Biografi Singkat Thomas Aquinas
Thomas Aquinas atau Thomas dari Aquino (1224-1274 M) lahir di Rocca Sicca, dekat Napels, Italia. Lahir dari suatu keluarga bangsawan. Semula ia belajar di Napels, kemudian di Paris, menjadi murid Albertus Agung, lalu di Koln, dan kemudian di Paris lagi. Sejak tahun 1252 ia mengajar di Paris dan Italia.[1] Aquinas seorang ahli teologi Katolik dan filosof. Ia menerima gelar Doktor dalam teologi dari Universitas Paris dan mengajar di sana sampai tahun 1259. Kemudian selama 10 tahun ia mengajar di biara-biara Dominican di sekitar Roma kemudian kembali ke Paris, mengajar dan menulis. Ia mempelajari karya-karya besar Aristoteles secara mendalam dan ikut serta dalam pelbagai perdebatan.
Ketika Thomas meninggal dunia pada usia 49 tahun (tanggal 7 Maret 1274), ia meninggalkan banyak karya tulisan. Suatu edisi modern yang mengumpulkan semua karyanya terdiri dari 34 jilid.  Karya filosofisnya yang paling penting dan paling berpengaruh adalah multivolume Summa Contra Gentiles (Sebuah Rangkuman Melawan Orang Non-Yahudi) dan karyanya yang tidak lengkap Summa Theologica (Rangkuman Teologi). Summa Theologica adalah penyajian teologi secara tematik, yang ditulis bagi calon biarawan dalam kependetaan, tetapi juga merupakan rangkuman definitive filsafat katolik. Target Summa Contra Gentiles adalah kecenderungan naturalistic yang dilihatnya dengan jelas terdapat pada filsuf-filsuf Arab tertentu.[2]
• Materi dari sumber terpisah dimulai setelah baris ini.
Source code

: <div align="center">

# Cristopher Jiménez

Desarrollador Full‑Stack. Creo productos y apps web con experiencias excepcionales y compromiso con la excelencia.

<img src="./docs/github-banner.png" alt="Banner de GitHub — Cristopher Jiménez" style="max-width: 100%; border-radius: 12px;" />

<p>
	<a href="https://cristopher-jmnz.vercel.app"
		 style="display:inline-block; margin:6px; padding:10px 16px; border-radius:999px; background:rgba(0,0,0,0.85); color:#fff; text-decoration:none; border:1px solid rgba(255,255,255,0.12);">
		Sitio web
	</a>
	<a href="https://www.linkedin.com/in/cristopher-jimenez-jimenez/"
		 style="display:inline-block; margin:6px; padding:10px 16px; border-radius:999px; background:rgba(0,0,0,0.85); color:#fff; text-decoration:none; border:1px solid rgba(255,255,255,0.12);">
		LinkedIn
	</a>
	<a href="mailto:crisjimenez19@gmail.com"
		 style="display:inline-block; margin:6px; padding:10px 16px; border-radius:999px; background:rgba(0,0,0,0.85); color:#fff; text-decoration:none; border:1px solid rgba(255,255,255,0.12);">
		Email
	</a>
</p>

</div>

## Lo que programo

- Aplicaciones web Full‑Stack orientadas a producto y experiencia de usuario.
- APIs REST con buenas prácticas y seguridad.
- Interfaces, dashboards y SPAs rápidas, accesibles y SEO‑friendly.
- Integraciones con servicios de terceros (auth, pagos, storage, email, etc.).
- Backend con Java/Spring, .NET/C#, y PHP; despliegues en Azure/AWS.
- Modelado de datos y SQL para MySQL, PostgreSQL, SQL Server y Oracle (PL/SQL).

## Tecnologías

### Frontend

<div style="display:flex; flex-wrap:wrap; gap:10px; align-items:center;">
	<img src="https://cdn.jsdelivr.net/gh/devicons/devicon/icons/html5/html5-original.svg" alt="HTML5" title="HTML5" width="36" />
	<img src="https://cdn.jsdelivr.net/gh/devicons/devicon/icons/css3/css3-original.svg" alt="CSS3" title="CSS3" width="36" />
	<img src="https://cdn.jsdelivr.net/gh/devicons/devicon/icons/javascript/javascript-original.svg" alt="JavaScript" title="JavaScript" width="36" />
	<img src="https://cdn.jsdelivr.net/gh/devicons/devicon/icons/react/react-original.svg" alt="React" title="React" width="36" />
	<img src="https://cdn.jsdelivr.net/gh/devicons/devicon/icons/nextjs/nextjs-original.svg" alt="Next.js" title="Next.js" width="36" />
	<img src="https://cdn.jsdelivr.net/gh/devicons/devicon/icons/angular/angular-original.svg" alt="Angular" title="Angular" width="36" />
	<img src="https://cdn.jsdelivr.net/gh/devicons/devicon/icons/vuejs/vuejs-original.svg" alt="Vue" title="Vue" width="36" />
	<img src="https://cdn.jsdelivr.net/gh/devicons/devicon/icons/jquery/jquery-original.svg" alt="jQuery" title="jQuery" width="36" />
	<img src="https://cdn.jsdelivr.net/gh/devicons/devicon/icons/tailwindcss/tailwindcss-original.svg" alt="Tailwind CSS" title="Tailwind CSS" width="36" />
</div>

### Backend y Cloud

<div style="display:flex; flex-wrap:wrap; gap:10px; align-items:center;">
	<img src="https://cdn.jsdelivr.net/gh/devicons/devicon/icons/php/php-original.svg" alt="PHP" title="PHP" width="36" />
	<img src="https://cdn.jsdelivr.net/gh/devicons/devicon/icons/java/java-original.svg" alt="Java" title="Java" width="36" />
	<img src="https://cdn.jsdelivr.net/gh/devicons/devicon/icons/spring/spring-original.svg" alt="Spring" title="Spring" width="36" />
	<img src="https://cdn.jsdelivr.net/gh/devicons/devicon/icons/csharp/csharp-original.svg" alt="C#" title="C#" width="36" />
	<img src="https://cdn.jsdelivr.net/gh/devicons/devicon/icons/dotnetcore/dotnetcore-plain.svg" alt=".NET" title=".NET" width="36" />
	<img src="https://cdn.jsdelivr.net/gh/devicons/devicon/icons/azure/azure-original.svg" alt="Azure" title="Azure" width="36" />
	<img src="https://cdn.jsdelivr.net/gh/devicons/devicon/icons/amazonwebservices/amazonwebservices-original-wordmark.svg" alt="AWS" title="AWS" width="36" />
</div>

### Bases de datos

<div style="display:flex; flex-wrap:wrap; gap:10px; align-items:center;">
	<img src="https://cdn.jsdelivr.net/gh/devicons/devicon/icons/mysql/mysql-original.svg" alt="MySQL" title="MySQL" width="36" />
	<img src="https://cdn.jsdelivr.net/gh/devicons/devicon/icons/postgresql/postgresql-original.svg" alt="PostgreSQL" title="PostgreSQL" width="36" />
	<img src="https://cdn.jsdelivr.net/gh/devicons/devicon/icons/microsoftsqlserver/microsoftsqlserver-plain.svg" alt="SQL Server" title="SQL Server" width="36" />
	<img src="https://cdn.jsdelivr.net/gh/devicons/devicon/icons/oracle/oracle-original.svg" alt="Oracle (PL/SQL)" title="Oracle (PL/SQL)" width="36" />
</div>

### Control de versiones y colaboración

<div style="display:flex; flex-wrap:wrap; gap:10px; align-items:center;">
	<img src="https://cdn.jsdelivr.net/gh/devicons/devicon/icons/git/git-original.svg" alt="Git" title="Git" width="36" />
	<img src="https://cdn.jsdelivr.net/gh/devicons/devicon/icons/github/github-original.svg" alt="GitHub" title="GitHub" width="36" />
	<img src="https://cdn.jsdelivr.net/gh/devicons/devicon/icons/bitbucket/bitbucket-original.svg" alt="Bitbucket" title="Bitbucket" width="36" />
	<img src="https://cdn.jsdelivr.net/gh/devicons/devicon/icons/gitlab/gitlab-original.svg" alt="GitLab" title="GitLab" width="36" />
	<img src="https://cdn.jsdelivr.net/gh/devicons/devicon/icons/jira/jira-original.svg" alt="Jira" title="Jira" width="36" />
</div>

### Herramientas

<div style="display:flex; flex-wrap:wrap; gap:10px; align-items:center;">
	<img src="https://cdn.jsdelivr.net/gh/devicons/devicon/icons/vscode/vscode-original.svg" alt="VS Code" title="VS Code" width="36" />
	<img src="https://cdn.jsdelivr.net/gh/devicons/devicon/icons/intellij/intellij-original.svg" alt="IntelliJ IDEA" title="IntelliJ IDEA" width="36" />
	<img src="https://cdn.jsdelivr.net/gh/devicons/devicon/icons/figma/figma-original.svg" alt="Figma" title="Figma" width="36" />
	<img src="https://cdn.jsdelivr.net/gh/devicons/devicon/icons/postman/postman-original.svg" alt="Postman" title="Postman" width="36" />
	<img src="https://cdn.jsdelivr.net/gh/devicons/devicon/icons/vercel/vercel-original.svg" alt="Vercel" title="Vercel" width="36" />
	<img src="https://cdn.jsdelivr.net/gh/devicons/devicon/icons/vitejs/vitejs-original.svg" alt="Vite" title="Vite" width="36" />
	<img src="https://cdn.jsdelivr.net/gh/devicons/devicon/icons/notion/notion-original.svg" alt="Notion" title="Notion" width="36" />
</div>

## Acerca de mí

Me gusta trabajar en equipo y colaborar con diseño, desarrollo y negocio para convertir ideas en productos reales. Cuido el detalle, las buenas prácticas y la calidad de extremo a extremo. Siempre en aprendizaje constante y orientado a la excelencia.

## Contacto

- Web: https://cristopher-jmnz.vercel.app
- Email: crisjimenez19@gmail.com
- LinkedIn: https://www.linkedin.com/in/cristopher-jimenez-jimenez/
Beberapa Pemikiran Filsafat Thomas Aquinas
a.      Thomisme (Sistem Thomas)
Thomisme adalah pemikiran filsafat yang dikemukakan oleh Aquinas. Sebagaimana umumnya ajaran Skolastik, Thomas Aquinas berusaha dengan sungguh-sungguh untuk mendamaikan pemikiran filsafat yang sekuler dari Yunani dengan agama Nasrani yang dianutnya. Oleh Thomas dibedakan dua tingkat pengetahuan manusia. Pengetahuan tentang alam yang dikenal melalui akal dan pengetahuan tentang rahasia Tuhan yang diterima oleh manusia lewat wahyu atau kitab suci.
Ia menandaskan bahwa akal dan wahyu masing-masing mempunyai bidangnya sendiri. Akal adalah suatu alat yang tepat untuk mempelajari  kebenaran dunia fisik. Akan tetapi, wahyu berkenan dengan dunia metafisik, dan dunia fisik bukanlah totalitas realitas. Tempat sejati dunia fisik dapat diketahui hanya dengan menunjuk pada dunia metafisik.[3]
Pengertian-pengertian metafisis sebagian besar dipinjamnya dari Aristoteles, seperti: pengertian materi dan bentuk, potensi dan aktus, bakat dan perealisasian. Materi adalah asal muasal munculnya sesuatu. Atau dapat juga disebut subyek pertama sebagai asal munculnya sesuatu. Bentuk terkandung dalam materi, umpamanya asal muasal buah mangga: Buah Mangga berasal dari biji mangga, lalu menjadi pohon mangga. Biji mangga adalah materinya atau potensinya, sedang pohon mangga yang telah tumbuh itu adalah bentuknya, atau aktusnya. Pada pohon mangga itu kita mengamati bahwa yang telah terkandung di dalam biji sebagai materi telah direalisasikan sepenuhnya.[4]
Dalam sistemnya tersebut, Aquinas berupaya menjelaskan hubungan antara sesuatu yang bersifat fisik dan metafisik. Bahwasanya, yang satu tidak bisa lepas dari yang lainnya. Dengan kata lain, ia berupaya menjelaskan sesuatu yang bersifat metafisik dengan cara yang rasional ataupun memahamkan bahwasanya apa saja yang bersifat fisik sesungguhnya dipengaruhi oleh sesuatu yang bersifat metafisik.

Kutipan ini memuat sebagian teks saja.